- _Exercise brief_
Each of the entries below needs to be given again exactly.

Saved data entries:
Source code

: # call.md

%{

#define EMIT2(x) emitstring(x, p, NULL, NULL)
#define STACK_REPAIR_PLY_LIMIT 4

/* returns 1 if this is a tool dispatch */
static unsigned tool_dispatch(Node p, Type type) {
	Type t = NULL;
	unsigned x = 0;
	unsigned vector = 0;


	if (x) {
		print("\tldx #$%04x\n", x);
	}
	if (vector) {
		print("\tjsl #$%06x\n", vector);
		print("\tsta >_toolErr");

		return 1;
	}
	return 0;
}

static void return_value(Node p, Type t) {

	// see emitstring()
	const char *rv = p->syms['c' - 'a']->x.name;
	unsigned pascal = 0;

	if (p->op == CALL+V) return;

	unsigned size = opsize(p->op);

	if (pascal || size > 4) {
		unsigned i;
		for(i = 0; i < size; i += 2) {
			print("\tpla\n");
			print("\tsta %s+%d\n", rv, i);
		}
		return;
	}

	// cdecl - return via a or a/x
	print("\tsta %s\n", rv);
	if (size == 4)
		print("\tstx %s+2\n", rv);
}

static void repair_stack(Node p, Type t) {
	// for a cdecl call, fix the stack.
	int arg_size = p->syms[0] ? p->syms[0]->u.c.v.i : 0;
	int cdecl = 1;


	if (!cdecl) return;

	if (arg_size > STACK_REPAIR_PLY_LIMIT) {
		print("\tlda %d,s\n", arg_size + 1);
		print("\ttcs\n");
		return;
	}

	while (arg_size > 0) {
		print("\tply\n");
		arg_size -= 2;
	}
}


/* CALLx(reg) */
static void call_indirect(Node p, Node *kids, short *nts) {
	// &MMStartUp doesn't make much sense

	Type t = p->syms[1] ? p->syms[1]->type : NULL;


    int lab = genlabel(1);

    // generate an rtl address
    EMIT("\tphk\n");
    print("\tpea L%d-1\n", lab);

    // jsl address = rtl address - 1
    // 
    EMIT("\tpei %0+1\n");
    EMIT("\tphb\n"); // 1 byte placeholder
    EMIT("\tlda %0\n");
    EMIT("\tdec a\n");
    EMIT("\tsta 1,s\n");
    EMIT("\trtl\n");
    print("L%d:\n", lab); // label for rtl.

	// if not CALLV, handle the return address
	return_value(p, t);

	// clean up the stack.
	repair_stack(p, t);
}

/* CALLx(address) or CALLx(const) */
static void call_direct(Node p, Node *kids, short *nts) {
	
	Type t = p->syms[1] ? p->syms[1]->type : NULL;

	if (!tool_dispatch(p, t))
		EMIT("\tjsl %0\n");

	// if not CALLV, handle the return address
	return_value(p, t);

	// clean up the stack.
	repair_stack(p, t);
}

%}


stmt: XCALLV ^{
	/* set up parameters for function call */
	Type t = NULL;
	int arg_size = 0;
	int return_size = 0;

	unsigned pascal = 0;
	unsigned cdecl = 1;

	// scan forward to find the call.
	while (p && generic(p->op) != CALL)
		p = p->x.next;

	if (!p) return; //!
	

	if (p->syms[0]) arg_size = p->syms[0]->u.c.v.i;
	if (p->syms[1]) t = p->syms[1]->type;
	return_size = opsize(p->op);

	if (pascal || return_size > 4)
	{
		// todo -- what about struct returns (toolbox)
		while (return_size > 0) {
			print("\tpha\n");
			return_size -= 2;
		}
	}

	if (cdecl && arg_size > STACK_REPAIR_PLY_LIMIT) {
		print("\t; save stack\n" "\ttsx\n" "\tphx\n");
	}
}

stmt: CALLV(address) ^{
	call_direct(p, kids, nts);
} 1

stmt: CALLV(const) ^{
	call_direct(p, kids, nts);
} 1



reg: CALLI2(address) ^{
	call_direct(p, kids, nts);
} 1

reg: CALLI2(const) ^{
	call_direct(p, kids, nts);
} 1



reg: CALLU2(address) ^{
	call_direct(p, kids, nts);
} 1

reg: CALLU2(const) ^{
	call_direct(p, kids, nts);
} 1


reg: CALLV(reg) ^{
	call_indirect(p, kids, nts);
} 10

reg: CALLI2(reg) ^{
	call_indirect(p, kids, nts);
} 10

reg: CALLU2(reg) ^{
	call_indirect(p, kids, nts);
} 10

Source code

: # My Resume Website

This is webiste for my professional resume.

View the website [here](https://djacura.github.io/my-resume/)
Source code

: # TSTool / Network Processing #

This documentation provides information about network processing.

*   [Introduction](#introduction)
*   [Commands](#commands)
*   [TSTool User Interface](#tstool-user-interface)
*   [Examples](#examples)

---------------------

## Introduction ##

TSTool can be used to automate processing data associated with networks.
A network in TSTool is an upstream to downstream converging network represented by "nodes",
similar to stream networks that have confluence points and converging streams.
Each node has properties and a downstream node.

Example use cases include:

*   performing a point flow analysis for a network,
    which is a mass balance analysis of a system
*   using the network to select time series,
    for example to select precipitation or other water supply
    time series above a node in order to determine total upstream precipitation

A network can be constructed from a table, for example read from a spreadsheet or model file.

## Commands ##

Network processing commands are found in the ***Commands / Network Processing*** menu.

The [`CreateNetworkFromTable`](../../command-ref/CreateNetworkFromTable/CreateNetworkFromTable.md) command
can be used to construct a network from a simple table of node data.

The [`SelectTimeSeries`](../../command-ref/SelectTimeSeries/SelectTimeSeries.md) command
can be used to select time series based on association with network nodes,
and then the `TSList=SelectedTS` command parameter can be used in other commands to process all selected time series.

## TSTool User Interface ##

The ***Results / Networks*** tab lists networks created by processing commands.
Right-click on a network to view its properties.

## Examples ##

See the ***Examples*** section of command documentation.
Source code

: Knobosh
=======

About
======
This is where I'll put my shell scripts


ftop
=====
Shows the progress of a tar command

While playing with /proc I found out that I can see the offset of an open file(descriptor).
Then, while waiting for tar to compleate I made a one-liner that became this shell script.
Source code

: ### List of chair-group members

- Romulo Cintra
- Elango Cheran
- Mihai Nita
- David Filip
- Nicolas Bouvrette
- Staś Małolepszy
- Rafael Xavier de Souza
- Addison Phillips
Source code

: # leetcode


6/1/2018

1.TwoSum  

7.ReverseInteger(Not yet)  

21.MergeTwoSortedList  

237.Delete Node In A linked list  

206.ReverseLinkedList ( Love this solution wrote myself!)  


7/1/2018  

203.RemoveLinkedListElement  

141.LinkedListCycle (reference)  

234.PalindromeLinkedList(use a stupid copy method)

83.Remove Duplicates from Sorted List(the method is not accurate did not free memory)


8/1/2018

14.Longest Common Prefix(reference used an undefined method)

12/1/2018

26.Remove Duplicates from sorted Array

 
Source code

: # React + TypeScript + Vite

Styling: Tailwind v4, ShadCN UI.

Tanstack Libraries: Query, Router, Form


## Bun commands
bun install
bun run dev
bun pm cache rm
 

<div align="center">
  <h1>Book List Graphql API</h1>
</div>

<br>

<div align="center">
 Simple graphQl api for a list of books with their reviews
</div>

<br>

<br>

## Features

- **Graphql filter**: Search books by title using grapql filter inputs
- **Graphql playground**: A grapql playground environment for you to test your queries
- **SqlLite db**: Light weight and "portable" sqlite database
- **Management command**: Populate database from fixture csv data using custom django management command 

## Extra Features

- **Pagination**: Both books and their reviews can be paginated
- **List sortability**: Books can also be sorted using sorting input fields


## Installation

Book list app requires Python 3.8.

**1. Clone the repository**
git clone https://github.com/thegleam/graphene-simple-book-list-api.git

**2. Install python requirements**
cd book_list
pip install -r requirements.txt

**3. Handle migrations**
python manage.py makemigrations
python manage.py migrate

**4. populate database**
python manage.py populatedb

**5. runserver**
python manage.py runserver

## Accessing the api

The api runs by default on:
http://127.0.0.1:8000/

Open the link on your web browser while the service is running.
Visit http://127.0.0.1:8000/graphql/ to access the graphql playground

- _Task output_
Source code

: # call.md

%{

#define EMIT2(x) emitstring(x, p, NULL, NULL)
#define STACK_REPAIR_PLY_LIMIT 4

/* returns 1 if this is a tool dispatch */
static unsigned tool_dispatch(Node p, Type type) {
	Type t = NULL;
	unsigned x = 0;
	unsigned vector = 0;


	if (x) {
		print("\tldx #$%04x\n", x);
	}
	if (vector) {
		print("\tjsl #$%06x\n", vector);
		print("\tsta >_toolErr");

		return 1;
	}
	return 0;
}

static void return_value(Node p, Type t) {

	// see emitstring()
	const char *rv = p->syms['c' - 'a']->x.name;
	unsigned pascal = 0;

	if (p->op == CALL+V) return;

	unsigned size = opsize(p->op);

	if (pascal || size > 4) {
		unsigned i;
		for(i = 0; i < size; i += 2) {
			print("\tpla\n");
			print("\tsta %s+%d\n", rv, i);
		}
		return;
	}

	// cdecl - return via a or a/x
	print("\tsta %s\n", rv);
	if (size == 4)
		print("\tstx %s+2\n", rv);
}

static void repair_stack(Node p, Type t) {
	// for a cdecl call, fix the stack.
	int arg_size = p->syms[0] ? p->syms[0]->u.c.v.i : 0;
	int cdecl = 1;


	if (!cdecl) return;

	if (arg_size > STACK_REPAIR_PLY_LIMIT) {
		print("\tlda %d,s\n", arg_size + 1);
		print("\ttcs\n");
		return;
	}

	while (arg_size > 0) {
		print("\tply\n");
		arg_size -= 2;
	}
}


/* CALLx(reg) */
static void call_indirect(Node p, Node *kids, short *nts) {
	// &MMStartUp doesn't make much sense

	Type t = p->syms[1] ? p->syms[1]->type : NULL;


    int lab = genlabel(1);

    // generate an rtl address
    EMIT("\tphk\n");
    print("\tpea L%d-1\n", lab);

    // jsl address = rtl address - 1
    // 
    EMIT("\tpei %0+1\n");
    EMIT("\tphb\n"); // 1 byte placeholder
    EMIT("\tlda %0\n");
    EMIT("\tdec a\n");
    EMIT("\tsta 1,s\n");
    EMIT("\trtl\n");
    print("L%d:\n", lab); // label for rtl.

	// if not CALLV, handle the return address
	return_value(p, t);

	// clean up the stack.
	repair_stack(p, t);
}

/* CALLx(address) or CALLx(const) */
static void call_direct(Node p, Node *kids, short *nts) {
	
	Type t = p->syms[1] ? p->syms[1]->type : NULL;

	if (!tool_dispatch(p, t))
		EMIT("\tjsl %0\n");

	// if not CALLV, handle the return address
	return_value(p, t);

	// clean up the stack.
	repair_stack(p, t);
}

%}


stmt: XCALLV ^{
	/* set up parameters for function call */
	Type t = NULL;
	int arg_size = 0;
	int return_size = 0;

	unsigned pascal = 0;
	unsigned cdecl = 1;

	// scan forward to find the call.
	while (p && generic(p->op) != CALL)
		p = p->x.next;

	if (!p) return; //!
	

	if (p->syms[0]) arg_size = p->syms[0]->u.c.v.i;
	if (p->syms[1]) t = p->syms[1]->type;
	return_size = opsize(p->op);

	if (pascal || return_size > 4)
	{
		// todo -- what about struct returns (toolbox)
		while (return_size > 0) {
			print("\tpha\n");
			return_size -= 2;
		}
	}

	if (cdecl && arg_size > STACK_REPAIR_PLY_LIMIT) {
		print("\t; save stack\n" "\ttsx\n" "\tphx\n");
	}
}

stmt: CALLV(address) ^{
	call_direct(p, kids, nts);
} 1

stmt: CALLV(const) ^{
	call_direct(p, kids, nts);
} 1



reg: CALLI2(address) ^{
	call_direct(p, kids, nts);
} 1

reg: CALLI2(const) ^{
	call_direct(p, kids, nts);
} 1



reg: CALLU2(address) ^{
	call_direct(p, kids, nts);
} 1

reg: CALLU2(const) ^{
	call_direct(p, kids, nts);
} 1


reg: CALLV(reg) ^{
	call_indirect(p, kids, nts);
} 10

reg: CALLI2(reg) ^{
	call_indirect(p, kids, nts);
} 10

reg: CALLU2(reg) ^{
	call_indirect(p, kids, nts);
} 10

Source code

: # My Resume Website

This is webiste for my professional resume.

View the website [here](https://djacura.github.io/my-resume/)
Source code

: # TSTool / Network Processing #

This documentation provides information about network processing.

*   [Introduction](#introduction)
*   [Commands](#commands)
*   [TSTool User Interface](#tstool-user-interface)
*   [Examples](#examples)

---------------------

## Introduction ##

TSTool can be used to automate processing data associated with networks.
A network in TSTool is an upstream to downstream converging network represented by "nodes",
similar to stream networks that have confluence points and converging streams.
Each node has properties and a downstream node.

Example use cases include:

*   performing a point flow analysis for a network,
    which is a mass balance analysis of a system
*   using the network to select time series,
    for example to select precipitation or other water supply
    time series above a node in order to determine total upstream precipitation

A network can be constructed from a table, for example read from a spreadsheet or model file.

## Commands ##

Network processing commands are found in the ***Commands / Network Processing*** menu.

The [`CreateNetworkFromTable`](../../command-ref/CreateNetworkFromTable/CreateNetworkFromTable.md) command
can be used to construct a network from a simple table of node data.

The [`SelectTimeSeries`](../../command-ref/SelectTimeSeries/SelectTimeSeries.md) command
can be used to select time series based on association with network nodes,
and then the `TSList=SelectedTS` command parameter can be used in other commands to process all selected time series.

## TSTool User Interface ##

The ***Results / Networks*** tab lists networks created by processing commands.
Right-click on a network to view its properties.

## Examples ##

See the ***Examples*** section of command documentation.
Source code

: Knobosh
=======

About
======
This is where I'll put my shell scripts


ftop
=====
Shows the progress of a tar command

While playing with /proc I found out that I can see the offset of an open file(descriptor).
Then, while waiting for tar to compleate I made a one-liner that became this shell script.
Source code

: ### List of chair-group members

- Romulo Cintra
- Elango Cheran
- Mihai Nita
- David Filip
- Nicolas Bouvrette
- Staś Małolepszy
- Rafael Xavier de Souza
- Addison Phillips
Source code

: # leetcode


6/1/2018

1.TwoSum  

7.ReverseInteger(Not yet)  

21.MergeTwoSortedList  

237.Delete Node In A linked list  

206.ReverseLinkedList ( Love this solution wrote myself!)  


7/1/2018  

203.RemoveLinkedListElement  

141.LinkedListCycle (reference)  

234.PalindromeLinkedList(use a stupid copy method)

83.Remove Duplicates from Sorted List(the method is not accurate did not free memory)


8/1/2018

14.Longest Common Prefix(reference used an undefined method)

12/1/2018

26.Remove Duplicates from sorted Array

 
Source code

: # React + TypeScript + Vite

Styling: Tailwind v4, ShadCN UI.

Tanstack Libraries: Query, Router, Form


## Bun commands
bun install
bun run dev
bun pm cache rm
 

<div align="center">
  <h1>Book List Graphql API</h1>
</div>

<br>

<div align="center">
 Simple graphQl api for a list of books with their reviews
</div>

<br>

<br>

## Features

- **Graphql filter**: Search books by title using grapql filter inputs
- **Graphql playground**: A grapql playground environment for you to test your queries
- **SqlLite db**: Light weight and "portable" sqlite database
- **Management command**: Populate database from fixture csv data using custom django management command 

## Extra Features

- **Pagination**: Both books and their reviews can be paginated
- **List sortability**: Books can also be sorted using sorting input fields


## Installation

Book list app requires Python 3.8.

**1. Clone the repository**
git clone https://github.com/thegleam/graphene-simple-book-list-api.git

**2. Install python requirements**
cd book_list
pip install -r requirements.txt

**3. Handle migrations**
python manage.py makemigrations
python manage.py migrate

**4. populate database**
python manage.py populatedb

**5. runserver**
python manage.py runserver

## Accessing the api

The api runs by default on:
http://127.0.0.1:8000/

Open the link on your web browser while the service is running.
Visit http://127.0.0.1:8000/graphql/ to access the graphql playground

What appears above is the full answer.